(Collected data)
--------

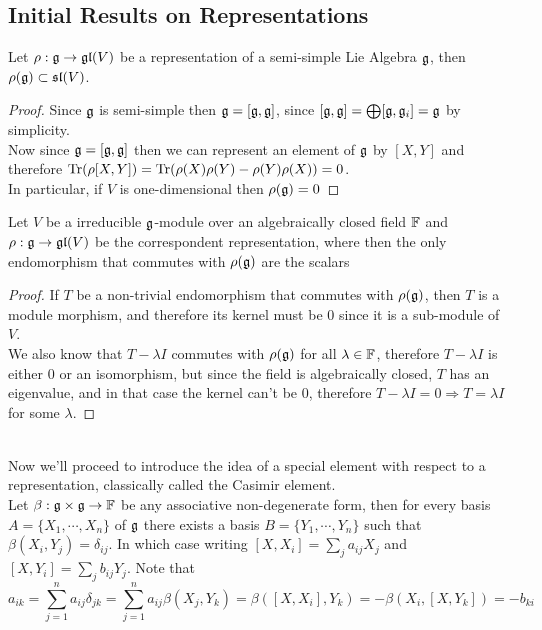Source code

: \subsection*{Initial Results on Representations}
\begin{lema}
	Let $\rho:\mathfrak{g}\rightarrow \mathfrak{gl}(V)$ be a representation of a semi-simple Lie Algebra $\mathfrak{g}$, then $\rho(\mathfrak{g})\subset \mathfrak{sl}(V)$.
	\label{trace0lemma}
\end{lema}
\begin{proof}
	Since $\mathfrak{g}$ is semi-simple then $\mathfrak{g}=[\mathfrak{g},\mathfrak{g}]$, since $[\mathfrak{g},\mathfrak{g}] = \bigoplus [\mathfrak{g},\mathfrak{g}_i] = \mathfrak{g}$ by simplicity.\\ 
	Now since $\mathfrak{g}=[\mathfrak{g},\mathfrak{g}]$ then we can represent an element of $\mathfrak{g}$ by $[X,Y]$ and therefore $\text{Tr}(\rho[X,Y]) = \text{Tr}(\rho(X)\rho(Y)-\rho(Y)\rho(X))=0$.\\
	In particular, if $V$ is one-dimensional then $\rho(\mathfrak{g}) = 0$
\end{proof}
\begin{lema}
	Let $V$ be a irreducible $\mathfrak{g}$-module over an algebraically closed field $\mathbb{F}$ and $\rho:\mathfrak{g} \rightarrow \mathfrak{gl}(V)$ be the correspondent representation, where  then the only endomorphism that commutes with $\rho(\mathfrak{g})$ are the scalars
	\label{Schur's Lemma}
\end{lema}
\begin{proof}
	If $T$ be a non-trivial endomorphism that commutes with $\rho(\mathfrak{g})$, then $T$ is a module morphism, and therefore its kernel must be $0$ since it is a sub-module of $V$.\\
	We also know that $T - \lambda I$ commutes with $\rho(\mathfrak{g})$ for all $\lambda \in \mathbb{F}$, therefore $T-\lambda I$ is either $0$ or an isomorphism, but since the field is algebraically closed, $T$ has an eigenvalue, and in that case the kernel can't be $0$, therefore $T-\lambda I = 0 \Rightarrow T=\lambda I$ for some $\lambda$.
\end{proof}\\
Now we'll proceed to introduce the idea of a special element with respect to a representation, classically called the Casimir element.\\
Let $\beta:\mathfrak{g} \times \mathfrak{g} \rightarrow \mathbb{F}$ be any associative non-degenerate form, then for every basis $A=\{X_1,\cdots,X_n\}$ of $\mathfrak{g}$ there exists a basis $B=\{Y_1,\cdots,Y_n\}$ such that $\beta(X_i,Y_j)=\delta_{ij}$. In which case writing $[X,X_i] = \sum_j a_{ij} X_j$ and $[X,Y_i]=\sum_j b_{ij} Y_j$. Note that
$$a_{ik} = \sum_{j=1}^n a_{ij}\delta_{jk} = \sum_{j=1}^n a_{ij} \beta(X_j,Y_k) =\beta([X,X_i],Y_k) = -\beta (X_i,[X,Y_k]) = -b_{ki} $$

--------

= What to produce =
Output the data exactly. Pictures don't belong in the result.

= Solution for this exercise =
Source code

: \subsection*{Initial Results on Representations}
\begin{lema}
	Let $\rho:\mathfrak{g}\rightarrow \mathfrak{gl}(V)$ be a representation of a semi-simple Lie Algebra $\mathfrak{g}$, then $\rho(\mathfrak{g})\subset \mathfrak{sl}(V)$.
	\label{trace0lemma}
\end{lema}
\begin{proof}
	Since $\mathfrak{g}$ is semi-simple then $\mathfrak{g}=[\mathfrak{g},\mathfrak{g}]$, since $[\mathfrak{g},\mathfrak{g}] = \bigoplus [\mathfrak{g},\mathfrak{g}_i] = \mathfrak{g}$ by simplicity.\\ 
	Now since $\mathfrak{g}=[\mathfrak{g},\mathfrak{g}]$ then we can represent an element of $\mathfrak{g}$ by $[X,Y]$ and therefore $\text{Tr}(\rho[X,Y]) = \text{Tr}(\rho(X)\rho(Y)-\rho(Y)\rho(X))=0$.\\
	In particular, if $V$ is one-dimensional then $\rho(\mathfrak{g}) = 0$
\end{proof}
\begin{lema}
	Let $V$ be a irreducible $\mathfrak{g}$-module over an algebraically closed field $\mathbb{F}$ and $\rho:\mathfrak{g} \rightarrow \mathfrak{gl}(V)$ be the correspondent representation, where  then the only endomorphism that commutes with $\rho(\mathfrak{g})$ are the scalars
	\label{Schur's Lemma}
\end{lema}
\begin{proof}
	If $T$ be a non-trivial endomorphism that commutes with $\rho(\mathfrak{g})$, then $T$ is a module morphism, and therefore its kernel must be $0$ since it is a sub-module of $V$.\\
	We also know that $T - \lambda I$ commutes with $\rho(\mathfrak{g})$ for all $\lambda \in \mathbb{F}$, therefore $T-\lambda I$ is either $0$ or an isomorphism, but since the field is algebraically closed, $T$ has an eigenvalue, and in that case the kernel can't be $0$, therefore $T-\lambda I = 0 \Rightarrow T=\lambda I$ for some $\lambda$.
\end{proof}\\
Now we'll proceed to introduce the idea of a special element with respect to a representation, classically called the Casimir element.\\
Let $\beta:\mathfrak{g} \times \mathfrak{g} \rightarrow \mathbb{F}$ be any associative non-degenerate form, then for every basis $A=\{X_1,\cdots,X_n\}$ of $\mathfrak{g}$ there exists a basis $B=\{Y_1,\cdots,Y_n\}$ such that $\beta(X_i,Y_j)=\delta_{ij}$. In which case writing $[X,X_i] = \sum_j a_{ij} X_j$ and $[X,Y_i]=\sum_j b_{ij} Y_j$. Note that
$$a_{ik} = \sum_{j=1}^n a_{ij}\delta_{jk} = \sum_{j=1}^n a_{ij} \beta(X_j,Y_k) =\beta([X,X_i],Y_k) = -\beta (X_i,[X,Y_k]) = -b_{ki} $$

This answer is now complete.